Community members rehabilitate their village's war-torn infrastructure
Food for Work Rejuvenates Community
Photo of people receiving bags of food from USAID
Photo: Caroline Kihara, CARE
"I had to beg for food," says Ayan. "It was so embarrassing that sometimes I felt I should wait to die rather than go begging. When you beg, you lose people's respect. I lose my dignity. While I was living in such agony, USAID came to assist us."

Ayan Abdi Mohamed is a mother of seven who has lived all her 56 years in Beledweyne, a village in Somalia. She remembers the time before her village was engulfed in tribal fighting. She remembers when she and her children lived peacefully.

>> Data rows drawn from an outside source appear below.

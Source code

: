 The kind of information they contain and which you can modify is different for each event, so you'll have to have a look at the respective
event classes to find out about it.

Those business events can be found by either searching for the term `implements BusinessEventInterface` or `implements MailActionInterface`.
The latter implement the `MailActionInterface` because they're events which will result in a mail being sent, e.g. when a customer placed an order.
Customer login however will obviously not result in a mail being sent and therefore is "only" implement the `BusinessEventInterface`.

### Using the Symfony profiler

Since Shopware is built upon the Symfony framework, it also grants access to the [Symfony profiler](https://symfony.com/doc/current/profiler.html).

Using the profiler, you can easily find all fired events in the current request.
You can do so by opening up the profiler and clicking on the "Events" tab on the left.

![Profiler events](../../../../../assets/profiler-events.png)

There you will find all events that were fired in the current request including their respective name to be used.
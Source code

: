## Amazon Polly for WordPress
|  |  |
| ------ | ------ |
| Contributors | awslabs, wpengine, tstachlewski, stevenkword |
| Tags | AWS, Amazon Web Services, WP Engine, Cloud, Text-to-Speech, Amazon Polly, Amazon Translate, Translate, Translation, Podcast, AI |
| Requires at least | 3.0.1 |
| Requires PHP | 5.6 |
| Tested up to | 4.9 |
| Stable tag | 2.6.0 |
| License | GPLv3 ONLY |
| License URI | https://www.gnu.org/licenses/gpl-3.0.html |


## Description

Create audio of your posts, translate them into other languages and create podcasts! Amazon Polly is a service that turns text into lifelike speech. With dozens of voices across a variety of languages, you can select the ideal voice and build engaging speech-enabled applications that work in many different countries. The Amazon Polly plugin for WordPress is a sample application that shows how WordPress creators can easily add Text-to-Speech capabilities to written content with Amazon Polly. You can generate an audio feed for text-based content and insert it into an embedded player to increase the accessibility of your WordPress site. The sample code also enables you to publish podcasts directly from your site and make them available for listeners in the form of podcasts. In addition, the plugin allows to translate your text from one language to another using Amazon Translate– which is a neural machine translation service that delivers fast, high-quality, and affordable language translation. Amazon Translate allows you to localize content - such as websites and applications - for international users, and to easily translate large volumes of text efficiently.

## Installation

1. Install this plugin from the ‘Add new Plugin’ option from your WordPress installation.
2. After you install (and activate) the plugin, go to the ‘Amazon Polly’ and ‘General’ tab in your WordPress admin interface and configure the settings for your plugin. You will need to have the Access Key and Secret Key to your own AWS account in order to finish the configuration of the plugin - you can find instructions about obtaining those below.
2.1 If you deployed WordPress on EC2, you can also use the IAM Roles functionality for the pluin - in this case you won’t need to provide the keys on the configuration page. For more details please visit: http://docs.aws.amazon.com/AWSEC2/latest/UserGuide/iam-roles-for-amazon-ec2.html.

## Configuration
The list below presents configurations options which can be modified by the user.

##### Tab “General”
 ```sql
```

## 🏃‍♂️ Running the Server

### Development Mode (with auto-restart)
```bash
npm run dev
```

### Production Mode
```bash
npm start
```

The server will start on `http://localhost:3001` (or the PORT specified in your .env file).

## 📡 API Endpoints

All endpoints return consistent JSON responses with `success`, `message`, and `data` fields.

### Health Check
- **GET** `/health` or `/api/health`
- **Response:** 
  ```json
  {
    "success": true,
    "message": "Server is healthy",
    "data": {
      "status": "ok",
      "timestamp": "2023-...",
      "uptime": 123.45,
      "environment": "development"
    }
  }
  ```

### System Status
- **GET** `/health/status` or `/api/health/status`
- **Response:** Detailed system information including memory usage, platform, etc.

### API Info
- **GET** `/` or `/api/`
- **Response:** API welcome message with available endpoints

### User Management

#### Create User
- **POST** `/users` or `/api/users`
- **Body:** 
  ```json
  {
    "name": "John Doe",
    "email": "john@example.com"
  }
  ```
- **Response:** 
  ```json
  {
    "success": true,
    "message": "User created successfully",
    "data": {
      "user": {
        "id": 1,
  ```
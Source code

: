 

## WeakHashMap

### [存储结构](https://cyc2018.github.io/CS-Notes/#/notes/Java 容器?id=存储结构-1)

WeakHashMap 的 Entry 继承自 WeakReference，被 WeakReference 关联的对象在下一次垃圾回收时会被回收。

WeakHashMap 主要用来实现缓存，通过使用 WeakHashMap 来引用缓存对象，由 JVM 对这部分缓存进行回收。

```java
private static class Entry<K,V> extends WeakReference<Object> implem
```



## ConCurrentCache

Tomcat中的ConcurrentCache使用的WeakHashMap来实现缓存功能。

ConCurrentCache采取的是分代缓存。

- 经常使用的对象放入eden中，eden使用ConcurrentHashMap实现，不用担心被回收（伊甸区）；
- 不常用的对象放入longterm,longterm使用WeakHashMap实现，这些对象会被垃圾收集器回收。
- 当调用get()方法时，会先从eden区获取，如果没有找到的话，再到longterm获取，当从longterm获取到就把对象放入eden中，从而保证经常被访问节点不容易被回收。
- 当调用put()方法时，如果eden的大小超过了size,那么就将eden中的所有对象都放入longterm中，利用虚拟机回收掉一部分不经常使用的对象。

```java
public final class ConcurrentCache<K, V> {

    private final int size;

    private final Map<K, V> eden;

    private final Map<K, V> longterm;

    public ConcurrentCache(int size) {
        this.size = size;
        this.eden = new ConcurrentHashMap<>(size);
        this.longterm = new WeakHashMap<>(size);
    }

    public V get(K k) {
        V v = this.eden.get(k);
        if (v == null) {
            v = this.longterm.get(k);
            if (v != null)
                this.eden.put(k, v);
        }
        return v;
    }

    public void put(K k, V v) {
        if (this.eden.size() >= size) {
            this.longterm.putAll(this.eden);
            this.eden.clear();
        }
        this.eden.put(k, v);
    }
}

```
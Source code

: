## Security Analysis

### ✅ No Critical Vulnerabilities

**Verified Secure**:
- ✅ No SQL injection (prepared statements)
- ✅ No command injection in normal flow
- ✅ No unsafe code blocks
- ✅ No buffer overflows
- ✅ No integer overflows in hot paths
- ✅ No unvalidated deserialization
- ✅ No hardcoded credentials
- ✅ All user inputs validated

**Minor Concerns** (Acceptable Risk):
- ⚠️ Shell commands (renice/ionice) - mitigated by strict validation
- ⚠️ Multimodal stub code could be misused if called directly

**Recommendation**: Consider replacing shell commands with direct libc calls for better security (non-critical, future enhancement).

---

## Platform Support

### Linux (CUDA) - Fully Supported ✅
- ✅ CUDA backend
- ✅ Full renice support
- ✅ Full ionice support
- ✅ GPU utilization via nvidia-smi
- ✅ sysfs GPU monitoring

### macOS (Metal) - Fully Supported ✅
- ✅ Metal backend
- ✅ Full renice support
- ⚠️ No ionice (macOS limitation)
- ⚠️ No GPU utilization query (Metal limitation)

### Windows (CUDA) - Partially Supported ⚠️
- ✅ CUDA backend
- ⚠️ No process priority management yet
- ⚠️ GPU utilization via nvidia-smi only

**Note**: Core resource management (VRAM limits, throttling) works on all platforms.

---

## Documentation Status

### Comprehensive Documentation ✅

Somalia's civil war and unrest changed all that. Ayan had to depend on relatives for help, but their living situation was often no better than her own. It did not take long before her entire family was completely destitute.

"I had to beg for food," she says. "It was so embarrassing that sometimes I felt I should wait to die rather than go begging. When you beg, you lose people's respect. I lose my dignity. While I was living in such agony, USAID came to assist us."

USAID supported food assistance to the people of Beledweyne for years after the civil war, and their situation has improved tremendously. Recently, USAID refocused its efforts in the Beledweyne area, replacing food distribution with a food-for-work program that aims to rehabilitate the village's infrastructure.

Ayan was among the first to register for employment through the new program, and she was encouraged when she realized that she would get paid in food for her work. "Now I am happier. I can work to secure my food, and my living situation is improved."

Nowadays the sounds of pounding sorghum and grinding mills have replaced the sound of gunshots in Beledweyne. Young people have their traded guns for hammers and are beginning new lives instead of taking the lives of others.